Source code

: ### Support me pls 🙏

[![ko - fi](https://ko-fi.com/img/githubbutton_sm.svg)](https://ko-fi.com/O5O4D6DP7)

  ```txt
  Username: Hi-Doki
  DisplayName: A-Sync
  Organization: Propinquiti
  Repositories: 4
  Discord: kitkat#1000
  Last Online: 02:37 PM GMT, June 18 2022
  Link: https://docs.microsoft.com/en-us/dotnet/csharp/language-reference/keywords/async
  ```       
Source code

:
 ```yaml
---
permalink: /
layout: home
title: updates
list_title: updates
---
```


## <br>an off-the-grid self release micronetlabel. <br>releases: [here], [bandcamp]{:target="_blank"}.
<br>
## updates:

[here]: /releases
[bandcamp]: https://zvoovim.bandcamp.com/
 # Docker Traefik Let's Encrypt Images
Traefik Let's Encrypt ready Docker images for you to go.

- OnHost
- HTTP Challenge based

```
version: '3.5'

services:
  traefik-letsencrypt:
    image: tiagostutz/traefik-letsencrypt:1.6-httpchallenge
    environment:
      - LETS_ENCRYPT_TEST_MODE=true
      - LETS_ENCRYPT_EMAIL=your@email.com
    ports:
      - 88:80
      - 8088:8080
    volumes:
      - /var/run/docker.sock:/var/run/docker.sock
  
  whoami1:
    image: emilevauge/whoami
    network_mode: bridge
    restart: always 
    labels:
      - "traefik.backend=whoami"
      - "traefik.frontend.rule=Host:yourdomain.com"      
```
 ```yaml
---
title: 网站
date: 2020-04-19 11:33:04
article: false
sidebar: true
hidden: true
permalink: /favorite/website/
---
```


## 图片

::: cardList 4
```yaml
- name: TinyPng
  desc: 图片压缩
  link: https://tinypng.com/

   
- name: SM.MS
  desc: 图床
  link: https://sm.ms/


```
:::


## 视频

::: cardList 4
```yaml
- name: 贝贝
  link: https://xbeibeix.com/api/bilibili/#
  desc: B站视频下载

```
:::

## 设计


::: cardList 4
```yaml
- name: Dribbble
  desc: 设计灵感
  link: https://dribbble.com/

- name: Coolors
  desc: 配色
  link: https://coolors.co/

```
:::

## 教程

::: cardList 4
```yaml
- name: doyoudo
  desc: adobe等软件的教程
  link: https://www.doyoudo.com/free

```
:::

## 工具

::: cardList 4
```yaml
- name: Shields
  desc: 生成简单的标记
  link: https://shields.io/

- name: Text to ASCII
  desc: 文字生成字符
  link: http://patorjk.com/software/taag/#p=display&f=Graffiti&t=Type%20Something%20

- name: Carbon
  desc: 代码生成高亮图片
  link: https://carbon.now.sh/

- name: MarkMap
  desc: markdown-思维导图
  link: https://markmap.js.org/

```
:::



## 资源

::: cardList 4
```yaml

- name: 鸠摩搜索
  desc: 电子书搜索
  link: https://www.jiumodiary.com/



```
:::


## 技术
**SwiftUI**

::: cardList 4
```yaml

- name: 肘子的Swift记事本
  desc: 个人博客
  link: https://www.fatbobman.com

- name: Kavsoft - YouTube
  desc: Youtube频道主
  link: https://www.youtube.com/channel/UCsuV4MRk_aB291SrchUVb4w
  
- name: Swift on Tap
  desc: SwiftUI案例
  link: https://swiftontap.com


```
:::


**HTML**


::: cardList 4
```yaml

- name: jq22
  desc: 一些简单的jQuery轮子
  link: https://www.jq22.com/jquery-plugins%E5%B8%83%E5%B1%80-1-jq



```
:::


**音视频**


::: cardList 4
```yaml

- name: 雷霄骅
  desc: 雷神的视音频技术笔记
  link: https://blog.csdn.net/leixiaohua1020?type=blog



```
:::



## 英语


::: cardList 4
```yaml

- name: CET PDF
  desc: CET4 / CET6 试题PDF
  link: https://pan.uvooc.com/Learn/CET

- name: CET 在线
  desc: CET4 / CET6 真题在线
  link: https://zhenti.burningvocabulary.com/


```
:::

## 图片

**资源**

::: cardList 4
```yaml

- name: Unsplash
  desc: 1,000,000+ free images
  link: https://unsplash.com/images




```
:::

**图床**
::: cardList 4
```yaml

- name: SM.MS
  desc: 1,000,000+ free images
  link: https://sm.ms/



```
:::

WHAT TO WORK ON>
Note every line above where the string "bandcamp" shows up, and copy those lines.

RESULT>
## <br>an off-the-grid self release micronetlabel. <br>releases: [here], [bandcamp]{:target="_blank"}.
[bandcamp]: https://zvoovim.bandcamp.com/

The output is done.